* **Work task**
Scan the lines below for the string "instructors" and copy every one that has it.

Dataset entries
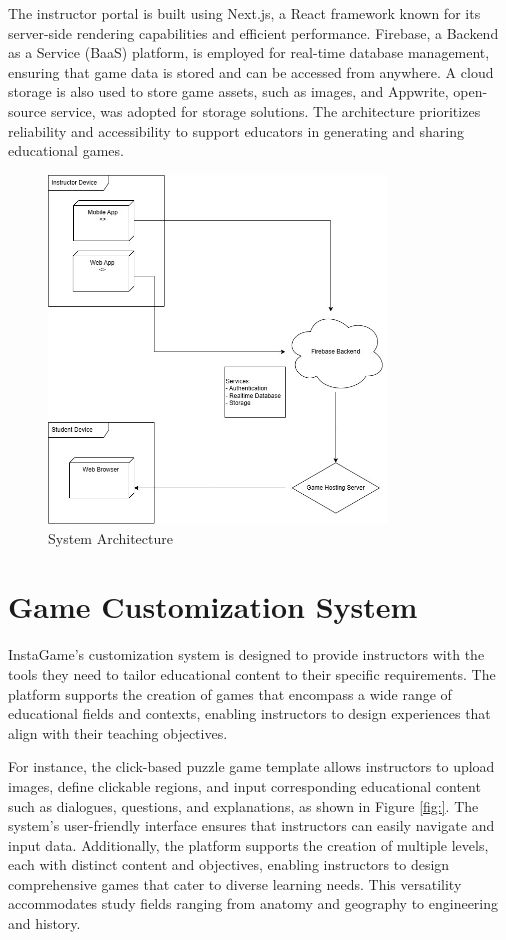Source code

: The instructor portal is built using Next.js, a React framework known for its server-side rendering capabilities and efficient performance. Firebase, a Backend as a Service (BaaS) platform, is employed for real-time database management, ensuring that game data is stored and can be accessed from anywhere. A cloud storage is also used to store game assets, such as images, and Appwrite, open-source service, was adopted for storage solutions. The architecture prioritizes reliability and accessibility to support educators in generating and sharing educational games.

\begin{figure}
	\centering
	\includegraphics[width=0.8\textwidth]{figures/Deployment_UML.jpg}
	\caption{System Architecture}
	\label{fig:architecture}
\end{figure}

\section{Game Customization System}

InstaGame’s customization system is designed to provide instructors with the tools they need to tailor educational content to their specific requirements. The platform supports the creation of games that encompass a wide range of educational fields and contexts, enabling instructors to design experiences that align with their teaching objectives.

For instance, the click-based puzzle game template allows instructors to upload images, define clickable regions, and input corresponding educational content such as dialogues, questions, and explanations, as shown in Figure \ref{fig:}. The system’s user-friendly interface ensures that instructors can easily navigate and input data. Additionally, the platform supports the creation of multiple levels, each with distinct content and objectives, enabling instructors to design comprehensive games that cater to diverse learning needs. This versatility accommodates study fields ranging from anatomy and geography to engineering and history.

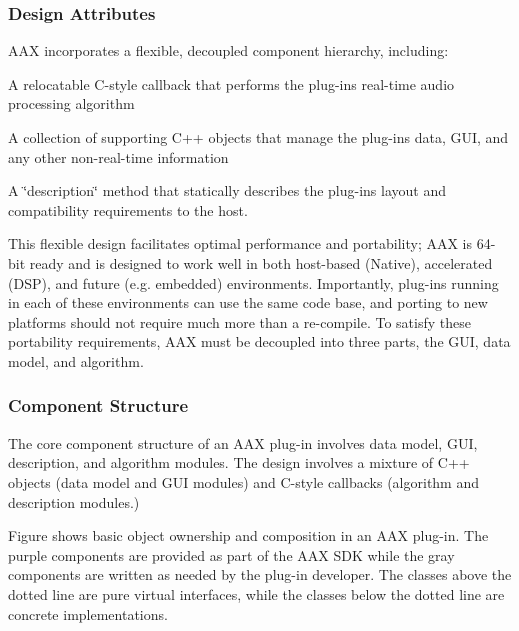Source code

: \hypertarget{a00324_subsection__design_attributes}{}\subsubsection{Design Attributes}\label{a00324_subsection__design_attributes}
A\+A\+X incorporates a flexible, decoupled component hierarchy, including\+: 
\begin{DoxyEnumerate}
\item A relocatable C-\/style callback that performs the plug-\/in\textquotesingle{}s real-\/time audio processing algorithm  
\item A collection of supporting C++ objects that manage the plug-\/in\textquotesingle{}s data, G\+U\+I, and any other non-\/real-\/time information  
\item A \char`\"{}description\char`\"{} method that statically describes the plug-\/in\textquotesingle{}s layout and compatibility requirements to the host.  
\end{DoxyEnumerate}

This flexible design facilitates optimal performance and portability; A\+A\+X is 64-\/bit ready and is designed to work well in both host-\/based (Native), accelerated (D\+S\+P), and future (e.\+g. embedded) environments. Importantly, plug-\/ins running in each of these environments can use the same code base, and porting to new platforms should not require much more than a re-\/compile. To satisfy these portability requirements, A\+A\+X must be decoupled into three parts, the G\+U\+I, data model, and algorithm.

\hypertarget{a00324_subsection__component_structure}{}\subsubsection{Component Structure}\label{a00324_subsection__component_structure}
The core component structure of an A\+A\+X plug-\/in involves data model, G\+U\+I, description, and algorithm modules. The design involves a mixture of C++ objects (data model and G\+U\+I modules) and C-\/style callbacks (algorithm and description modules.)

Figure shows basic object ownership and composition in an A\+A\+X plug-\/in. The purple components are provided as part of the A\+A\+X S\+D\+K while the gray components are written as needed by the plug-\/in developer. The classes above the dotted line are pure virtual interfaces, while the classes below the dotted line are concrete implementations.

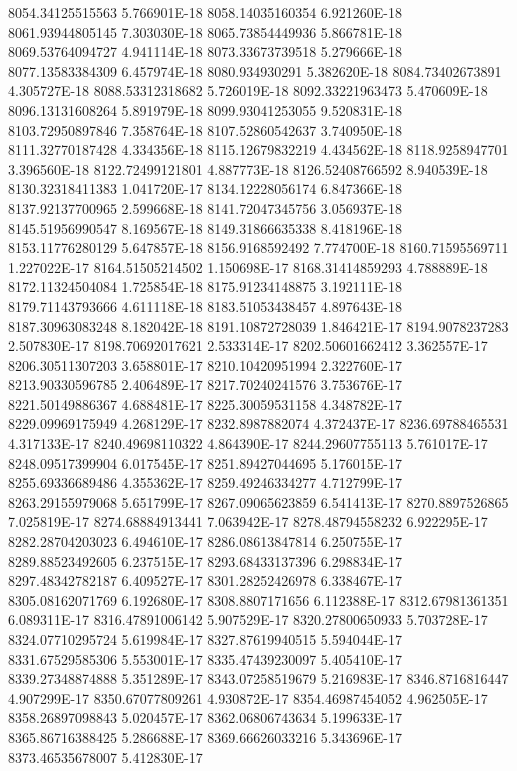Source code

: 8054.34125515563  5.766901E-18
8058.14035160354  6.921260E-18
8061.93944805145  7.303030E-18
8065.73854449936  5.866781E-18
8069.53764094727  4.941114E-18
8073.33673739518  5.279666E-18
8077.13583384309  6.457974E-18
8080.934930291  5.382620E-18
8084.73402673891  4.305727E-18
8088.53312318682  5.726019E-18
8092.33221963473  5.470609E-18
8096.13131608264  5.891979E-18
8099.93041253055  9.520831E-18
8103.72950897846  7.358764E-18
8107.52860542637  3.740950E-18
8111.32770187428  4.334356E-18
8115.12679832219  4.434562E-18
8118.9258947701  3.396560E-18
8122.72499121801  4.887773E-18
8126.52408766592  8.940539E-18
8130.32318411383  1.041720E-17
8134.12228056174  6.847366E-18
8137.92137700965  2.599668E-18
8141.72047345756  3.056937E-18
8145.51956990547  8.169567E-18
8149.31866635338  8.418196E-18
8153.11776280129  5.647857E-18
8156.9168592492  7.774700E-18
8160.71595569711  1.227022E-17
8164.51505214502  1.150698E-17
8168.31414859293  4.788889E-18
8172.11324504084  1.725854E-18
8175.91234148875  3.192111E-18
8179.71143793666  4.611118E-18
8183.51053438457  4.897643E-18
8187.30963083248  8.182042E-18
8191.10872728039  1.846421E-17
8194.9078237283  2.507830E-17
8198.70692017621  2.533314E-17
8202.50601662412  3.362557E-17
8206.30511307203  3.658801E-17
8210.10420951994  2.322760E-17
8213.90330596785  2.406489E-17
8217.70240241576  3.753676E-17
8221.50149886367  4.688481E-17
8225.30059531158  4.348782E-17
8229.09969175949  4.268129E-17
8232.8987882074  4.372437E-17
8236.69788465531  4.317133E-17
8240.49698110322  4.864390E-17
8244.29607755113  5.761017E-17
8248.09517399904  6.017545E-17
8251.89427044695  5.176015E-17
8255.69336689486  4.355362E-17
8259.49246334277  4.712799E-17
8263.29155979068  5.651799E-17
8267.09065623859  6.541413E-17
8270.8897526865  7.025819E-17
8274.68884913441  7.063942E-17
8278.48794558232  6.922295E-17
8282.28704203023  6.494610E-17
8286.08613847814  6.250755E-17
8289.88523492605  6.237515E-17
8293.68433137396  6.298834E-17
8297.48342782187  6.409527E-17
8301.28252426978  6.338467E-17
8305.08162071769  6.192680E-17
8308.8807171656  6.112388E-17
8312.67981361351  6.089311E-17
8316.47891006142  5.907529E-17
8320.27800650933  5.703728E-17
8324.07710295724  5.619984E-17
8327.87619940515  5.594044E-17
8331.67529585306  5.553001E-17
8335.47439230097  5.405410E-17
8339.27348874888  5.351289E-17
8343.07258519679  5.216983E-17
8346.8716816447  4.907299E-17
8350.67077809261  4.930872E-17
8354.46987454052  4.962505E-17
8358.26897098843  5.020457E-17
8362.06806743634  5.199633E-17
8365.86716388425  5.286688E-17
8369.66626033216  5.343696E-17
8373.46535678007  5.412830E-17
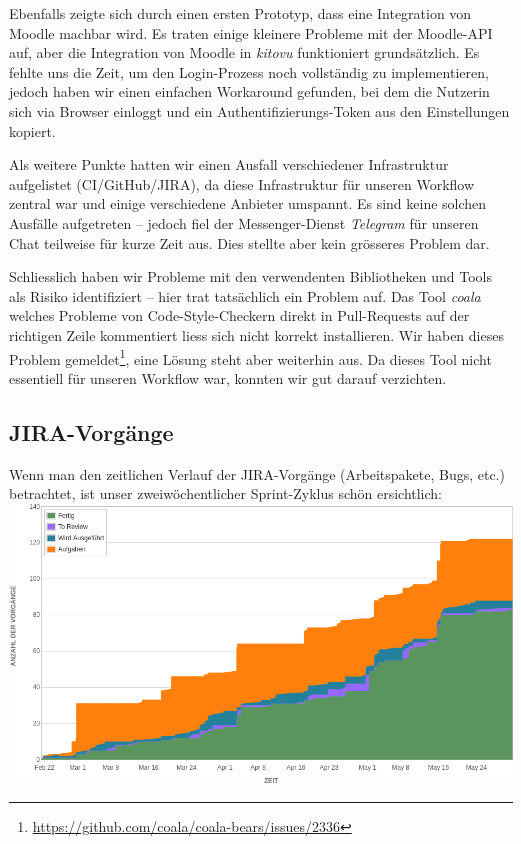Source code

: \documentclass[a4paper]{article}
\begin{document}
Ebenfalls zeigte sich durch einen ersten Prototyp, dass eine Integration von
Moodle machbar wird. Es traten einige kleinere Probleme mit der Moodle-API auf,
aber die Integration von Moodle in \emph{kitovu} funktioniert grundsätzlich. Es
fehlte uns die Zeit, um den Login-Prozess noch vollständig zu implementieren,
jedoch haben wir einen einfachen Workaround gefunden, bei dem die Nutzerin sich
via Browser einloggt und ein Authentifizierungs-Token aus den Einstellungen kopiert.

Als weitere Punkte hatten wir einen Ausfall verschiedener Infrastruktur
aufgelistet (CI/GitHub/JIRA), da diese Infrastruktur für unseren Workflow
zentral war und einige verschiedene Anbieter umspannt. Es sind keine solchen
Ausfälle aufgetreten -- jedoch fiel der Messenger-Dienst \emph{Telegram} für
unseren Chat teilweise für kurze Zeit aus. Dies stellte aber kein grösseres
Problem dar.

Schliesslich haben wir Probleme mit den verwendenten Bibliotheken und Tools
als Risiko identifiziert -- hier trat tatsächlich ein Problem auf. Das Tool
\emph{coala} welches Probleme von Code-Style-Checkern direkt in
Pull-Requests auf der richtigen Zeile kommentiert liess sich nicht korrekt
installieren. Wir haben dieses Problem
gemeldet\footnote{\url{https://github.com/coala/coala-bears/issues/2336}}, eine
Lösung steht aber weiterhin aus. Da dieses Tool nicht essentiell für unseren
Workflow war, konnten wir gut darauf verzichten.

\subsection{JIRA-Vorgänge}

Wenn man den zeitlichen Verlauf der JIRA-Vorgänge (Arbeitspakete, Bugs, etc.)
betrachtet, ist unser zweiwöchentlicher Sprint-Zyklus schön ersichtlich: \\

\includegraphics[width=\linewidth]{img/issues.png}
\end{document}
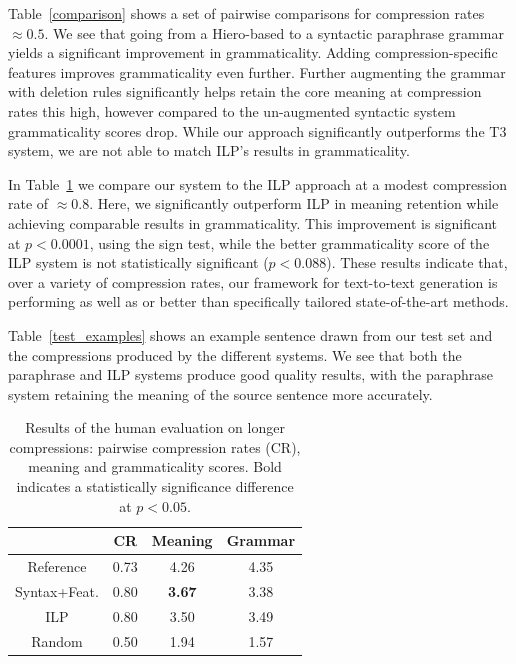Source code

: \documentclass[11pt]{article}
\begin{document}
Table~\ref{comparison} shows a set of pairwise comparisons for
compression rates $\approx 0.5$. We see that going from a Hiero-based
to a syntactic paraphrase grammar yields a significant improvement in
grammaticality. Adding compression-specific features improves
grammaticality even further. Further augmenting the grammar with
deletion rules significantly helps retain the core meaning at
compression rates this high, however compared to the un-augmented
syntactic system grammaticality scores drop. While our approach
significantly outperforms the T3 system, we are not able to match
ILP's results in grammaticality.


In Table~\ref{human_judgments} we compare our system to the ILP
approach at a modest compression rate of $\approx 0.8$.  Here, we
significantly outperform ILP in meaning retention while achieving
comparable results in grammaticality.
This improvement is
  significant at $p < 0.0001$, using the sign test, while the better
  grammaticality score of the ILP system is not statistically
  significant ($p < 0.088$).
These results indicate that, over a variety of compression rates, our framework for text-to-text
generation is performing as well as or better than specifically
tailored state-of-the-art methods.

Table~\ref{test_examples} shows an example sentence drawn from our
test set and the compressions produced by the different systems. We
see that both the paraphrase and ILP systems produce good quality
results, with the paraphrase system retaining the meaning of the
source sentence more accurately.


 \begin{table}
   \small
   \begin{center}
     \begin{tabular}{|c|c|c|c|}
       \hline
       & CR & Meaning & Grammar \\
       \hline
       Reference & 0.73 &  4.26 & 4.35 \\
       \hline
       \hline
       Syntax+Feat. & 0.80 & {\bf 3.67} & 3.38 \\
       ILP & 0.80 & 3.50 & 3.49 \\
       \hline
       \hline
       Random & 0.50 & 1.94 & 1.57 \\
       \hline
     \end{tabular}
   \end{center}
   \normalsize
   \caption{Results of the human evaluation on longer compressions:
     pairwise compression rates (CR), meaning and grammaticality scores. 
     Bold indicates a statistically significance difference at $p < 0.05$. \vspace{-.25cm}}
   \label{human_judgments}
 \end{table}
\end{document}
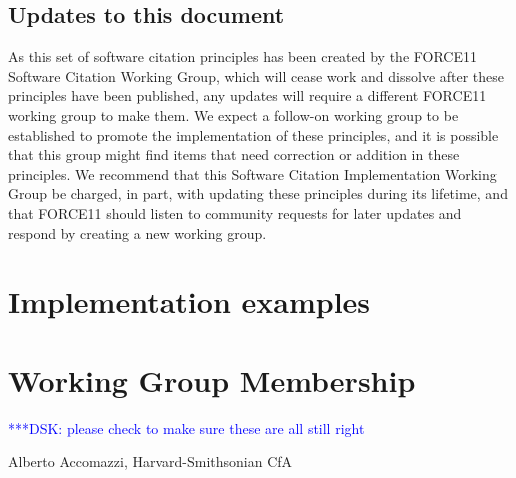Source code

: \documentclass[11pt, oneside]{amsart}
\newcommand{\katznote}[1]{ {\textcolor{blue} { ***DSK: #1 }}} %
\newcommand{\dmnote}[1]{ {\textcolor{purple} { ***DM: #1 }}} %
\newcommand{\LJHnote}[1]{ {\textcolor{fuschsia} { ***LJH: #1 }}} %
\begin{document}

%

\subsection{Updates to this document}

As this set of software citation principles has been created by the FORCE11 Software Citation Working Group, which will cease work and dissolve after these principles have been published,
any updates will require a different FORCE11 working group to make them.
We expect a follow-on working group to be established to promote the implementation of
these principles, and it is possible that this group might find items that need correction or addition
in these principles.
We recommend that this Software Citation Implementation Working Group be charged, in part,
with updating these principles during its lifetime, and that FORCE11 should listen to community requests for later updates and respond by creating a new working group.


\section{Implementation examples}
\label{sec:examples}




\appendix

\section{Working Group Membership}
\label{app:wg_members}

\katznote{please check to make sure these are all still right}

Alberto Accomazzi, Harvard-Smithsonian CfA
\end{document}
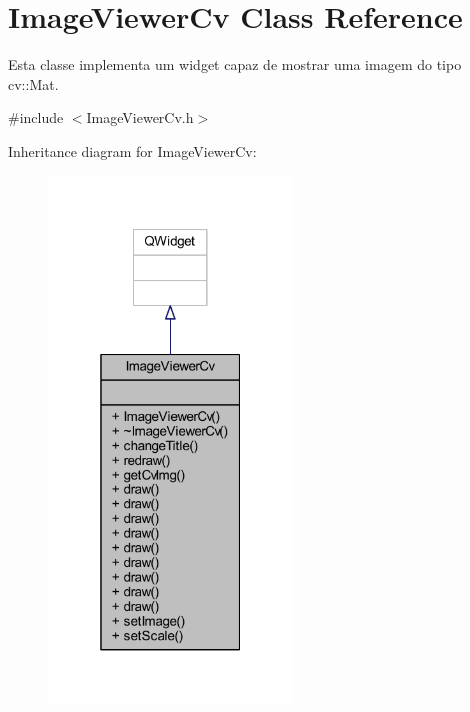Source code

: \hypertarget{class_image_viewer_cv}{}\section{Image\+Viewer\+Cv Class Reference}
\label{class_image_viewer_cv}


Esta classe implementa um widget capaz de mostrar uma imagem do tipo cv\+::\+Mat.  




{\ttfamily \#include $<$Image\+Viewer\+Cv.\+h$>$}



Inheritance diagram for Image\+Viewer\+Cv\+:
\nopagebreak
\begin{figure}[H]
\begin{center}
\leavevmode
\includegraphics[width=184pt]{class_image_viewer_cv__inherit__graph}
\end{center}
\end{figure}


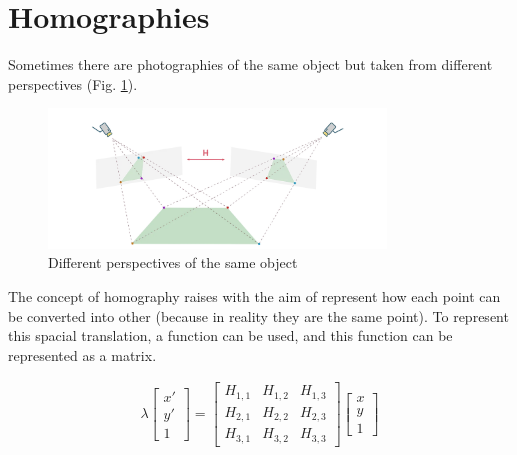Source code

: \section{Homographies}

Sometimes there are photographies of the same object but taken from different perspectives (Fig. \ref{fig:homog}). 

\begin{figure}[H]
    \centering
    \includegraphics[width=0.8\textwidth]{img/homog}
    \caption{Different perspectives of the same object \cite{noauthor_opencv_nodate}}
    \label{fig:homog}
\end{figure}

The concept of homography raises with the aim of represent how each point can be converted into other (because in reality they are the same point). To represent this spacial translation, a function can be used, and this function can be represented as a matrix.

\begin{gather*}
    \lambda
    \begin{bmatrix}
        x' \\ y' \\ 1
    \end{bmatrix} = 
    \begin{bmatrix}
        H_{1,1} & H_{1,2} & H_{1,3} \\
        H_{2,1} & H_{2,2} & H_{2,3} \\
        H_{3,1} & H_{3,2} & H_{3,3}
    \end{bmatrix}
    \begin{bmatrix}
        x \\ y \\ 1
    \end{bmatrix}
\end{gather*}


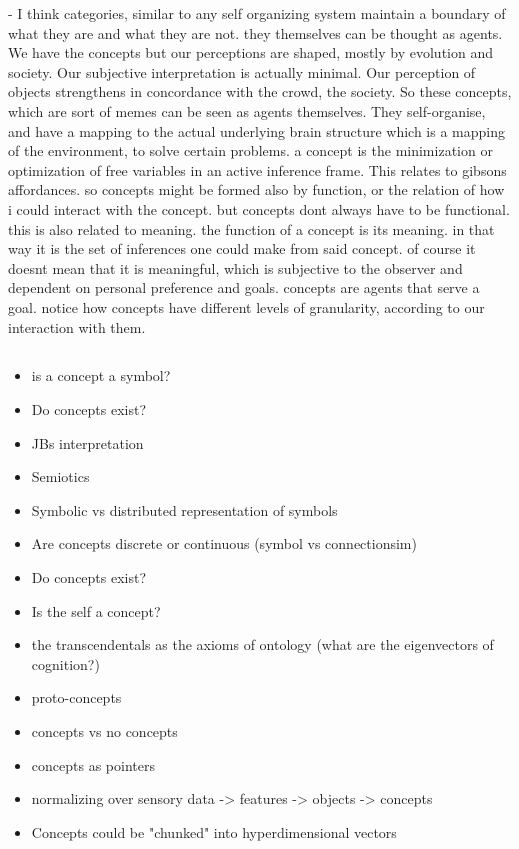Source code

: - I think categories, similar to any self organizing system maintain a boundary of what they are and what they are not. they themselves can be thought as agents. We have the concepts but our perceptions are shaped, mostly by evolution and society. Our subjective interpretation is actually minimal. Our perception of objects strengthens in concordance with the crowd, the society. So these concepts, which are sort of memes can be seen as agents themselves. They self-organise, and have a mapping to the actual underlying brain structure which is a mapping of the environment, to solve certain problems. a concept is the minimization or optimization of free variables in an active inference frame. This relates to gibsons affordances. so concepts might be formed also by function, or the relation of how i could interact with the concept. but concepts dont always have to be functional. this is also related to meaning. the function of a concept is its meaning. in that way it is the set of inferences one could make from said concept. of course it doesnt mean that it is meaningful, which is subjective to the observer and dependent on personal preference and goals. concepts are agents that serve a goal. notice how concepts have different levels of granularity, according to our interaction with them. 







\subsection{}




\begin{itemize}
    \item is a concept a symbol? 
    \item Do concepts exist?
    \item JBs interpretation
    \item Semiotics
    \item Symbolic vs distributed representation of symbols
    \item Are concepts discrete or continuous (symbol vs connectionsim)
    \item Do concepts exist?
    \item Is the self a concept?
\end{itemize}


\begin{itemize}
    \item the transcendentals as the axioms of ontology (what are the eigenvectors of cognition?)
    \item proto-concepts
    \item concepts vs no concepts
    \item concepts as pointers
    \item normalizing over sensory data -> features -> objects -> concepts 
    \item Concepts could be "chunked" into hyperdimensional vectors
\end{itemize}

* **Solution to the exercise**
InstaGame’s customization system is designed to provide instructors with the tools they need to tailor educational content to their specific requirements. The platform supports the creation of games that encompass a wide range of educational fields and contexts, enabling instructors to design experiences that align with their teaching objectives.
For instance, the click-based puzzle game template allows instructors to upload images, define clickable regions, and input corresponding educational content such as dialogues, questions, and explanations, as shown in Figure \ref{fig:}. The system’s user-friendly interface ensures that instructors can easily navigate and input data. Additionally, the platform supports the creation of multiple levels, each with distinct content and objectives, enabling instructors to design comprehensive games that cater to diverse learning needs. This versatility accommodates study fields ranging from anatomy and geography to engineering and history.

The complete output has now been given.